En las próximas semanas verán que algunas entradas se repiten, no es así. Ya les dije que me inscribí en un curso de redacción. Así que estaré subiendo los días sábados el texto que envío de tarea y los días miércoles el mismo texto pero corregido. De este modo, empezamos con la corrección del texto anterior.

La principal pasión de mi vida

Alejandro Diep Montiel

Aún recuerdo la primera vez que hice un programa para computadora. Fue en la preparatoria cuando, en clase de cómputo, después que escribí unas líneas de código, aparecieron unas letras blancas sobre fondo negro que pedían dos cifras y realizar una operación, suma, resta, multiplicación o división. Esas eran las únicas cuatro opciones que mostraba el monitor.

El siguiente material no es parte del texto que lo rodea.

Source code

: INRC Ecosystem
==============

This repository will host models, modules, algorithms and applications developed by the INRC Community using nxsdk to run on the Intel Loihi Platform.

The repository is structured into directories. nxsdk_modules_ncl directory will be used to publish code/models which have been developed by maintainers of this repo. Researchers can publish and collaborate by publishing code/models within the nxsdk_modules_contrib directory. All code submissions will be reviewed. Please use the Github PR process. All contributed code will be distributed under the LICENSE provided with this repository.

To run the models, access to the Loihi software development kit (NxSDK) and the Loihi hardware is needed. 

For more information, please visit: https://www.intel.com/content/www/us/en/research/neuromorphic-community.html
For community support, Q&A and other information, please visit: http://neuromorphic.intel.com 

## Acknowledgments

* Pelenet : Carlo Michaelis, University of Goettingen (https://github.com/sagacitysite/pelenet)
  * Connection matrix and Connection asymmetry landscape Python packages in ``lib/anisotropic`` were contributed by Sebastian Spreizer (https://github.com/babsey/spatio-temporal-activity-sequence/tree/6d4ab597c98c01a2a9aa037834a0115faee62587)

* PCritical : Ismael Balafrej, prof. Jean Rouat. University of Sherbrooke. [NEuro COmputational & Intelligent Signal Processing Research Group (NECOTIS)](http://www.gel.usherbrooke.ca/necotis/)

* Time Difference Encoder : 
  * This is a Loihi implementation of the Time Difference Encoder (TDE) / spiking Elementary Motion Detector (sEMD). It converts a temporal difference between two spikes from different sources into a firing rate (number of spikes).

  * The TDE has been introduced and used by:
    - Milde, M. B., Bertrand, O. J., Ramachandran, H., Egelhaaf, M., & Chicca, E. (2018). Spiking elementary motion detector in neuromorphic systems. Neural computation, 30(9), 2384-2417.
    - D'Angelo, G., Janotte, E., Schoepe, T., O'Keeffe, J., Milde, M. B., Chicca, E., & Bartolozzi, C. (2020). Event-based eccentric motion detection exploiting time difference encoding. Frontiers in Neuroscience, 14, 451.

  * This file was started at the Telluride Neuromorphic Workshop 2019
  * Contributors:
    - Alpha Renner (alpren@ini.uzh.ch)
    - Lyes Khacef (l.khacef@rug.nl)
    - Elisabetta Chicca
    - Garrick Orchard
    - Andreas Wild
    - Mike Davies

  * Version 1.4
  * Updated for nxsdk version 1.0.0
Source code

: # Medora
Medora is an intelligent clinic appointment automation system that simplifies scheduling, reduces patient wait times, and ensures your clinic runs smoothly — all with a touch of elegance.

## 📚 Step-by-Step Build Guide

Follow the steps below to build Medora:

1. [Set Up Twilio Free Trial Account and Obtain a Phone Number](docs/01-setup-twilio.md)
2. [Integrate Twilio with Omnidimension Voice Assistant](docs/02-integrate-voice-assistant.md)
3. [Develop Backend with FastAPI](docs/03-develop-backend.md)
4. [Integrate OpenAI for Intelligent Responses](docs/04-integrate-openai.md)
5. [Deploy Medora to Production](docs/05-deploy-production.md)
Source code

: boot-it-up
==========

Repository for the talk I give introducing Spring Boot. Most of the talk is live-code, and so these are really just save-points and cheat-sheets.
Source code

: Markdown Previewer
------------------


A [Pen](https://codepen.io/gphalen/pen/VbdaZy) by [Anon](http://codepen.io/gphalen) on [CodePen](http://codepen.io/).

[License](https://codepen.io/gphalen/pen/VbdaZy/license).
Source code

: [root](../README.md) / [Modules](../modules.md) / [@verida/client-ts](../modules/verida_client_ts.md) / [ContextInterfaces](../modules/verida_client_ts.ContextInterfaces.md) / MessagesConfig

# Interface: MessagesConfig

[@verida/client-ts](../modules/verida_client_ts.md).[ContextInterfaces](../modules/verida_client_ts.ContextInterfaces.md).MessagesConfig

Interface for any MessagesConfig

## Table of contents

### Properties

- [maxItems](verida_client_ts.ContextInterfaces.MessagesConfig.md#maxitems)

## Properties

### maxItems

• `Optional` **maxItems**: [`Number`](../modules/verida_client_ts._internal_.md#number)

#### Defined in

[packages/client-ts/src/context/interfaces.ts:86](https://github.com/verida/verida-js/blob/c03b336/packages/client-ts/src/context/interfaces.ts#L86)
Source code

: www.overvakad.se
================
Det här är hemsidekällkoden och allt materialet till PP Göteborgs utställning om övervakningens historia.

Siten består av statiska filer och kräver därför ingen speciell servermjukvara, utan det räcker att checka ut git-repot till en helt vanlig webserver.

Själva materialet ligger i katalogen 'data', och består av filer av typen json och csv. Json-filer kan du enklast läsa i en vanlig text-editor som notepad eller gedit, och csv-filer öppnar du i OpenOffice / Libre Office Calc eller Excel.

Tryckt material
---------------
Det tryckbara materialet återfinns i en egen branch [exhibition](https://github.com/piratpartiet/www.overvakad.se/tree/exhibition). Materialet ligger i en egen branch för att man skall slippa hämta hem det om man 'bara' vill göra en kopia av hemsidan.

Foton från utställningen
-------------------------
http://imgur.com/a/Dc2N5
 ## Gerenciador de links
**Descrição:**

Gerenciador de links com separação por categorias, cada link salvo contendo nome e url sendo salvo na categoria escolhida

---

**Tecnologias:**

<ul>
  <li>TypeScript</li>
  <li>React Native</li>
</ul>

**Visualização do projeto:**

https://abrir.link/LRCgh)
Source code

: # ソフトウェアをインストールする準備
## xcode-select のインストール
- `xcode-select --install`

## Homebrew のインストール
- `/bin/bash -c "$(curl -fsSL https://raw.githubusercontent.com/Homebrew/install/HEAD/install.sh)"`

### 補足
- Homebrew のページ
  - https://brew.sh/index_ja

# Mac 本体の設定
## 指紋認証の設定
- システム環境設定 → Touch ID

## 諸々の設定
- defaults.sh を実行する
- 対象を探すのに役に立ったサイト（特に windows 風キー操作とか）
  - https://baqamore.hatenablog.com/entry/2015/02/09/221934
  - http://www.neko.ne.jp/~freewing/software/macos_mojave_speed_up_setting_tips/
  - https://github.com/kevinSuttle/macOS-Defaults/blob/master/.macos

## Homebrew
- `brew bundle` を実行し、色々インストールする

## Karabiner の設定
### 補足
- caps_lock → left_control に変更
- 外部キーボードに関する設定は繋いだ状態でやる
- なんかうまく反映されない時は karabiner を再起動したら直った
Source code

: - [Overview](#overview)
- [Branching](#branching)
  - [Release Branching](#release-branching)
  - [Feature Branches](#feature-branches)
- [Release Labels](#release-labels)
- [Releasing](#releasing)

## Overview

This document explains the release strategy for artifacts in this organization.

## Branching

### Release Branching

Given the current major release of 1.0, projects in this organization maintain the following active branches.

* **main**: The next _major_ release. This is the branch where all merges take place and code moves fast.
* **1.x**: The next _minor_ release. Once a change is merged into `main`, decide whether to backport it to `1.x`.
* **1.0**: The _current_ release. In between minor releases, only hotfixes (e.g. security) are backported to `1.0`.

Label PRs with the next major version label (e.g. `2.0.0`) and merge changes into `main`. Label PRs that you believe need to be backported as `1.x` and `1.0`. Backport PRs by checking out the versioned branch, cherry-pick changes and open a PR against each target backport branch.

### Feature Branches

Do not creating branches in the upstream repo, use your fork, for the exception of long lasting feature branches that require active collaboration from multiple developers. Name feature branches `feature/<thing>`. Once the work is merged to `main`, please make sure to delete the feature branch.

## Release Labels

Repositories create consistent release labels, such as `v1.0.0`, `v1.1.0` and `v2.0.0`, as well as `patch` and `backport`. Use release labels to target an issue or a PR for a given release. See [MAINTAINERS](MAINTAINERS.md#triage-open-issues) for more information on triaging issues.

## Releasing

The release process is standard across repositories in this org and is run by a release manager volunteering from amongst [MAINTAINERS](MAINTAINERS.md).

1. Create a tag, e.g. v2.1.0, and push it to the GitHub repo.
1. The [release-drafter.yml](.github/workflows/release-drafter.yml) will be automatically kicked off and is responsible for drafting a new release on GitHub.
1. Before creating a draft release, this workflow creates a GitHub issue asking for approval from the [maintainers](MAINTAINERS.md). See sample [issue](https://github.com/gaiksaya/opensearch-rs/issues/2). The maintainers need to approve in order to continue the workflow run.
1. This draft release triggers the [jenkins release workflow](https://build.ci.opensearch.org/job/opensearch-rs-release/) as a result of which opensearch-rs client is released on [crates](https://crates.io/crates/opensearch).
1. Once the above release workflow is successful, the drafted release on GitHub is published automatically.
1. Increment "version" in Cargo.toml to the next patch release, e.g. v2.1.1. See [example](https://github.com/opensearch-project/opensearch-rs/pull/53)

Al programar esa calculadora tan básica, me di cuenta de qué deseaba hacer el resto de mi vida: decirle a una máquina lo que yo quería que hiciera.

Hace 17 años sucedió eso. Ni siquiera tenía computadora: en aquel entonces, era un lujo que no podía darse una familia monoparental, de clase media y en un pueblo. Para hacer la tarea, debía ir a la casa de unos amigos con mi caja de diskettes y tardarme solo una o dos horas.

Se me facilitaba programar y era de los mejores en la clase. Pronto comencé a sacar provecho de esto. Hacía la tarea de mis compañeros a cambio de una Coca-Cola, una bolsa de Sabritas o una cajetilla de cigarros. Luego, mi fama se esparció entre otros salones. Aún recuerdo cuando un amigo de mi primo llegó a la casa y me dijo: “Vengo a pedirte ayuda”. Él era del cuadro de honor de la escuela, y a mí… A mí nunca me habían importado las calificaciones. Entonces lo comprendí: hacer programas de cómputo iba a ser la principal pasión de mi vida.